DESCRIPTION OF THE TASK: State how many lines of the records include the word "SmarTrRR"; the reply is that number alone.
^^^^
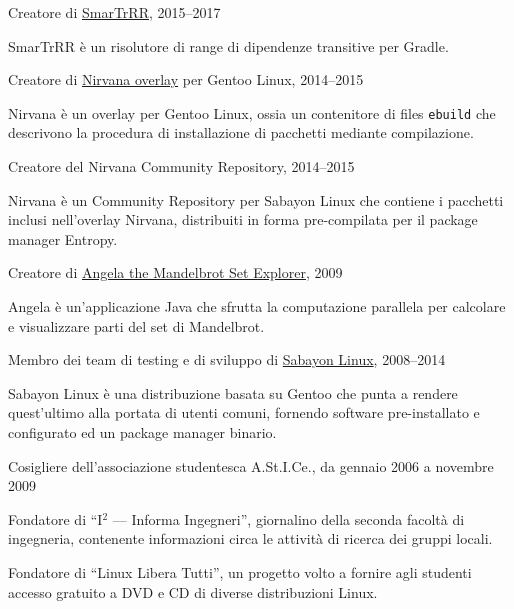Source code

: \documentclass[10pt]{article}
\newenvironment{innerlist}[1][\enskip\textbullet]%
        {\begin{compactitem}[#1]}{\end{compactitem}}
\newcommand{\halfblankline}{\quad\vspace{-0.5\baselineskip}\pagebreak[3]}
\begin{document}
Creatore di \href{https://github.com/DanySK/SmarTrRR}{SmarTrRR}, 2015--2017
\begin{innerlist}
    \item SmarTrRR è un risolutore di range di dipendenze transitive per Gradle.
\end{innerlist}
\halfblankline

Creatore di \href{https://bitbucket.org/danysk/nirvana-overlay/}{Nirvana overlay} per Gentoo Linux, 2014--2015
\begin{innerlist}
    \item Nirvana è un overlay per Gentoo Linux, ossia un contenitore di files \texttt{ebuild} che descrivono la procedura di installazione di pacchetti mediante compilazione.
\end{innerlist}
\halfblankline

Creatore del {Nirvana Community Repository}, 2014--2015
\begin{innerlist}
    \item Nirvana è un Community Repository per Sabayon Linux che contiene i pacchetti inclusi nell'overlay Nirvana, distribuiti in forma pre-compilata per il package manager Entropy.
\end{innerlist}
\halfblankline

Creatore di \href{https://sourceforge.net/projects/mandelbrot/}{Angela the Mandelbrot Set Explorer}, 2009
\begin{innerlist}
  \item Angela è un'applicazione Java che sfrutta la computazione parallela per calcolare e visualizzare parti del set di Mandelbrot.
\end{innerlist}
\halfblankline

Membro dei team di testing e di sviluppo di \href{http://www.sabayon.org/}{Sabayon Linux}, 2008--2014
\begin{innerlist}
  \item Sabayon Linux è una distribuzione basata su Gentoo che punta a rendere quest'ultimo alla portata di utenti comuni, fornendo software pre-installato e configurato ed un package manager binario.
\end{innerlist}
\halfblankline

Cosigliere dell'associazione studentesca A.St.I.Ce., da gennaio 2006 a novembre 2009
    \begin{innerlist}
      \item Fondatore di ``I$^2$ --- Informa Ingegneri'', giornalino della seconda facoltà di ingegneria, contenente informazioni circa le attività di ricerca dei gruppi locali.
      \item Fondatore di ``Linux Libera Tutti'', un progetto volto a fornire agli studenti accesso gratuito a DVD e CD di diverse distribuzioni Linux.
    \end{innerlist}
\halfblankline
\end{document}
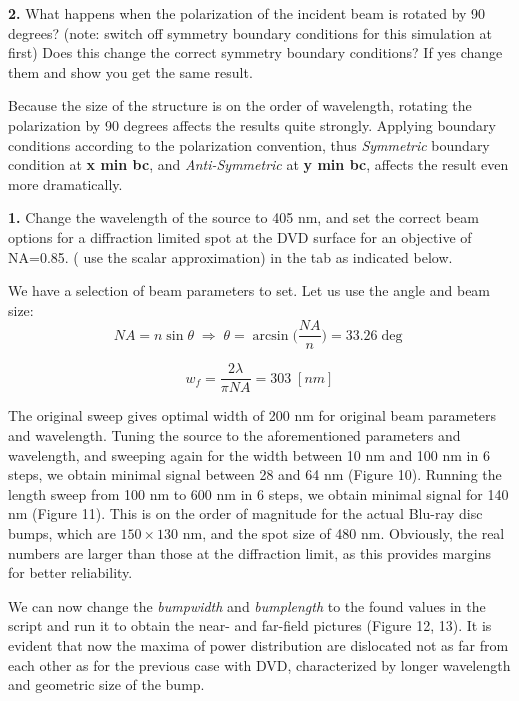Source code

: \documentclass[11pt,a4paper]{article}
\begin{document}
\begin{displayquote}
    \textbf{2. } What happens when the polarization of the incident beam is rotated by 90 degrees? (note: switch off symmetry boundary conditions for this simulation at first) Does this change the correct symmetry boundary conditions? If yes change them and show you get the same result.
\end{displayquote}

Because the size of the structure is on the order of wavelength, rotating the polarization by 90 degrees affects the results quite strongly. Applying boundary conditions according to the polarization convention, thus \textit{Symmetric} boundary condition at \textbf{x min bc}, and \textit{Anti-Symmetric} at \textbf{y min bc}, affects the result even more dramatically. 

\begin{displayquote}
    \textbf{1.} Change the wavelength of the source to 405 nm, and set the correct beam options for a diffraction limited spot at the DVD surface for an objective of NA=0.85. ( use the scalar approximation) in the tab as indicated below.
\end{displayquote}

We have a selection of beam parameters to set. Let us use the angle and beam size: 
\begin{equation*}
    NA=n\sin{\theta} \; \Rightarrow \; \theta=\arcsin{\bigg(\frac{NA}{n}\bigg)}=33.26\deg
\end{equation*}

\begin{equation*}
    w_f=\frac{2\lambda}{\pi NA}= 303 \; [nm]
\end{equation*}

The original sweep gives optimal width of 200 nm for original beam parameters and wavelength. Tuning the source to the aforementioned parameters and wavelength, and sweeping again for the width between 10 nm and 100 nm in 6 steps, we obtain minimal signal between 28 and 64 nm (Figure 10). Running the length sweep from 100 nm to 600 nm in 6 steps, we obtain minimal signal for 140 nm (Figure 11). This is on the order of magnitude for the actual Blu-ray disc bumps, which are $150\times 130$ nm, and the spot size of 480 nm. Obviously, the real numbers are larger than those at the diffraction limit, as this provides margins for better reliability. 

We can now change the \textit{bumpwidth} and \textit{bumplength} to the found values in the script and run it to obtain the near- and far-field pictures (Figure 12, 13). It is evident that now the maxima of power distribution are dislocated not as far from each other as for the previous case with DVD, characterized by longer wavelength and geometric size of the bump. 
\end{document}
^^^^
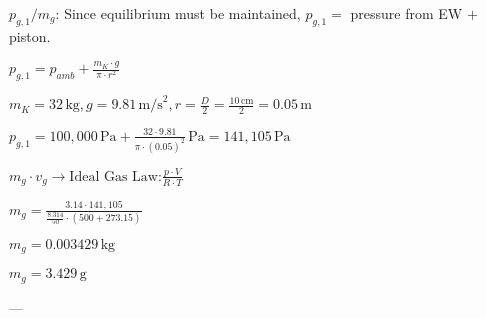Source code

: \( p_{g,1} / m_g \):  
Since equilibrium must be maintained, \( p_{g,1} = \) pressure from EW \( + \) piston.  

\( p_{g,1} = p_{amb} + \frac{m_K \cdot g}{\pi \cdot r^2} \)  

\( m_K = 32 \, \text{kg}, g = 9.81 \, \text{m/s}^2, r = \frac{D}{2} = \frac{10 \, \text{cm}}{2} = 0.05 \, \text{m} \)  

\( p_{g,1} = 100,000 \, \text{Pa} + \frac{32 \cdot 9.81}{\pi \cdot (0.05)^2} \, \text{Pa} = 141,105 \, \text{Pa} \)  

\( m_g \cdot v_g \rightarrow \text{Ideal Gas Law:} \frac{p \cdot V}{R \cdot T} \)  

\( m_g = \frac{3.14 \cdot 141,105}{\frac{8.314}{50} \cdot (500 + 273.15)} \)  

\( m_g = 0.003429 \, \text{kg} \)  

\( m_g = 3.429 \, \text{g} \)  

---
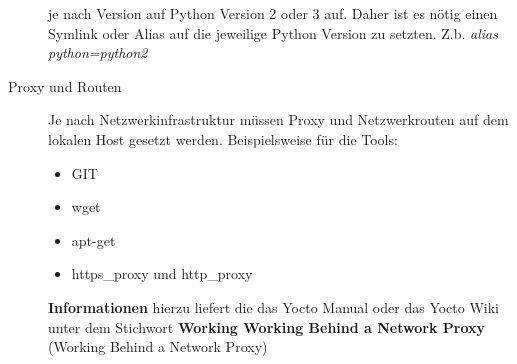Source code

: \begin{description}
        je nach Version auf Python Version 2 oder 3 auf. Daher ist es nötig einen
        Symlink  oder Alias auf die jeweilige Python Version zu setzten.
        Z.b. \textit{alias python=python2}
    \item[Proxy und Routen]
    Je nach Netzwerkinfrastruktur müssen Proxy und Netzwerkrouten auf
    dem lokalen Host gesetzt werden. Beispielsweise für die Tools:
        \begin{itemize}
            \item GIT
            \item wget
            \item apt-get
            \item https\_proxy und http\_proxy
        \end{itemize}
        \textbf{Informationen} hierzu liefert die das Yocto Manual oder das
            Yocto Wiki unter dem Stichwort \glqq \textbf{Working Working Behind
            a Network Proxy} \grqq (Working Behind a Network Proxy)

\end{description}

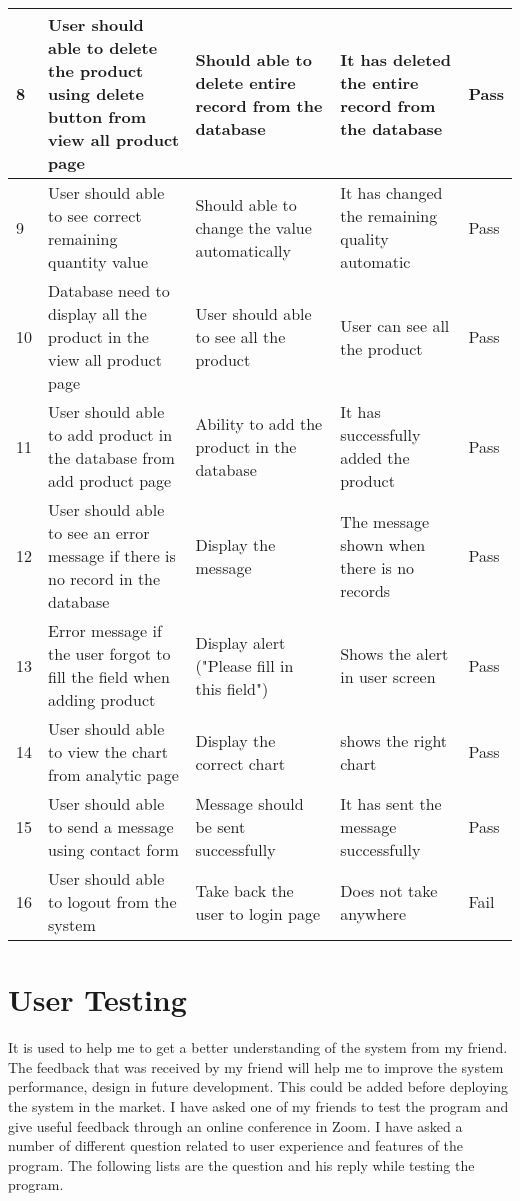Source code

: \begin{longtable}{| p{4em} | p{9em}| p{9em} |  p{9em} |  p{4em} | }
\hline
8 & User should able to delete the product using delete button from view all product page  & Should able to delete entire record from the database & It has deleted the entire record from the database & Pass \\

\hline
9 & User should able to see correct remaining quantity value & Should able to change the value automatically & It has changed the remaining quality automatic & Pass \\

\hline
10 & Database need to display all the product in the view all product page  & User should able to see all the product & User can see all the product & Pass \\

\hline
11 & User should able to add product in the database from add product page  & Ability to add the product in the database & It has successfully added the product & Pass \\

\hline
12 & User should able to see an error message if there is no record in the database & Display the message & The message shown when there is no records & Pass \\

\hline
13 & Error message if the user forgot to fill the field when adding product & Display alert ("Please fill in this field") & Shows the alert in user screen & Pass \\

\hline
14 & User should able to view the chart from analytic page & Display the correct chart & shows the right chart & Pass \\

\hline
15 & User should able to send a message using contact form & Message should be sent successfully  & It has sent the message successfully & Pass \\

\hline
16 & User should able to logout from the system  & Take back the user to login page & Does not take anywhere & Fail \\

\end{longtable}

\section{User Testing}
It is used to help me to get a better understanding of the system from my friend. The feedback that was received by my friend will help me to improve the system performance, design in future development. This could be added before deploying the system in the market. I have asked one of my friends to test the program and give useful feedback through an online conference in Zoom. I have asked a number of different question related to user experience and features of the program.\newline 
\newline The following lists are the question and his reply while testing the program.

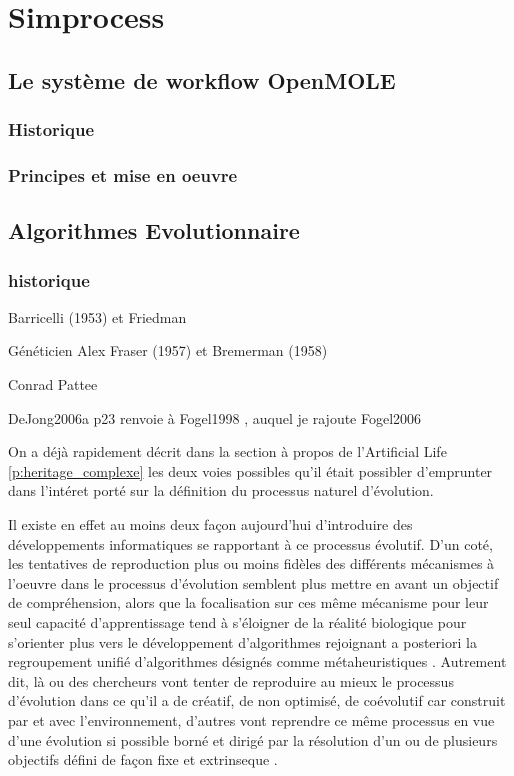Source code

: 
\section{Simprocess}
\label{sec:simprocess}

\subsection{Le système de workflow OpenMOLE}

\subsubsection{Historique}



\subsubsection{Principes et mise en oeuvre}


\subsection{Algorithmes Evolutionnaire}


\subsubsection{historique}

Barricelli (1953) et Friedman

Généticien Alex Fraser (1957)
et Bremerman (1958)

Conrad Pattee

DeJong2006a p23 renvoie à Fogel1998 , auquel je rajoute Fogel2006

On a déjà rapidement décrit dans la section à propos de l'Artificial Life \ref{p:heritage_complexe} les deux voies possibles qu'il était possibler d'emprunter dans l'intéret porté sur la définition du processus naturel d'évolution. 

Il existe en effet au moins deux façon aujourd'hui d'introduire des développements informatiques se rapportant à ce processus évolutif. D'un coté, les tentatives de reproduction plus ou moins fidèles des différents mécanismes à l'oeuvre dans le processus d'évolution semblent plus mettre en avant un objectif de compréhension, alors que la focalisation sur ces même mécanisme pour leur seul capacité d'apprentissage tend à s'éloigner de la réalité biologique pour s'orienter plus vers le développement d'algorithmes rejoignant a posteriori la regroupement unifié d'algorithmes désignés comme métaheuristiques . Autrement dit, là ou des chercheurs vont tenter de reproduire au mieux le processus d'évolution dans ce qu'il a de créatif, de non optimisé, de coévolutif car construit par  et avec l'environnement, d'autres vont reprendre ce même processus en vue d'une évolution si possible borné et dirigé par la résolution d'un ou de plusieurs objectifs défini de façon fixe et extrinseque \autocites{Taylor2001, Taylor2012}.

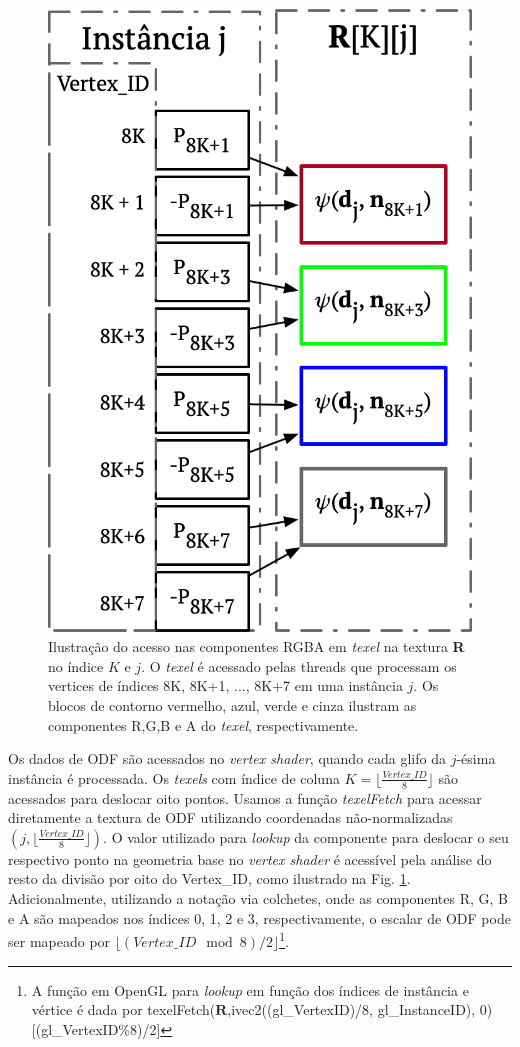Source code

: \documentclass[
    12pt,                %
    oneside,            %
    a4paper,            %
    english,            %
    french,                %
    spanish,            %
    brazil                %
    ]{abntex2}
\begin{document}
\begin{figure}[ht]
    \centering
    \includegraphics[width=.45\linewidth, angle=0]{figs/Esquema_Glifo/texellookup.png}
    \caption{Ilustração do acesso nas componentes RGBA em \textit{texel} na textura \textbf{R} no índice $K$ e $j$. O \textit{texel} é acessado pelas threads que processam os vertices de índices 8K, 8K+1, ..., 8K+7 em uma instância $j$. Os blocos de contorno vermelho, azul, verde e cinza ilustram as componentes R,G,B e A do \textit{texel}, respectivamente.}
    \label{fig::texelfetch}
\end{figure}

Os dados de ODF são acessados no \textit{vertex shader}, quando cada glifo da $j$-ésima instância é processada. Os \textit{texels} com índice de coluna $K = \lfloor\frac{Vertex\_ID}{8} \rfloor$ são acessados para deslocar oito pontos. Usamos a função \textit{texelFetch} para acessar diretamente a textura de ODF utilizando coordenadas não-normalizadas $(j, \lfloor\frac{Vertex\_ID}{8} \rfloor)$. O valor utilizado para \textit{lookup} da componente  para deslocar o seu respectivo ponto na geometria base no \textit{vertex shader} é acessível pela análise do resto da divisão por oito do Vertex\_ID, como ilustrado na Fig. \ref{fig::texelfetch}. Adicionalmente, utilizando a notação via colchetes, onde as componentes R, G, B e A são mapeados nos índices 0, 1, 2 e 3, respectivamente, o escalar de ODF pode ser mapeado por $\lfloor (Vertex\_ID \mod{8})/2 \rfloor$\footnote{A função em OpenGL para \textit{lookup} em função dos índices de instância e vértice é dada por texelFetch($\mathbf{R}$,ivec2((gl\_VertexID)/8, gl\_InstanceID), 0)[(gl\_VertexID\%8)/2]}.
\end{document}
^^^^
YOUR RESPONSE: 2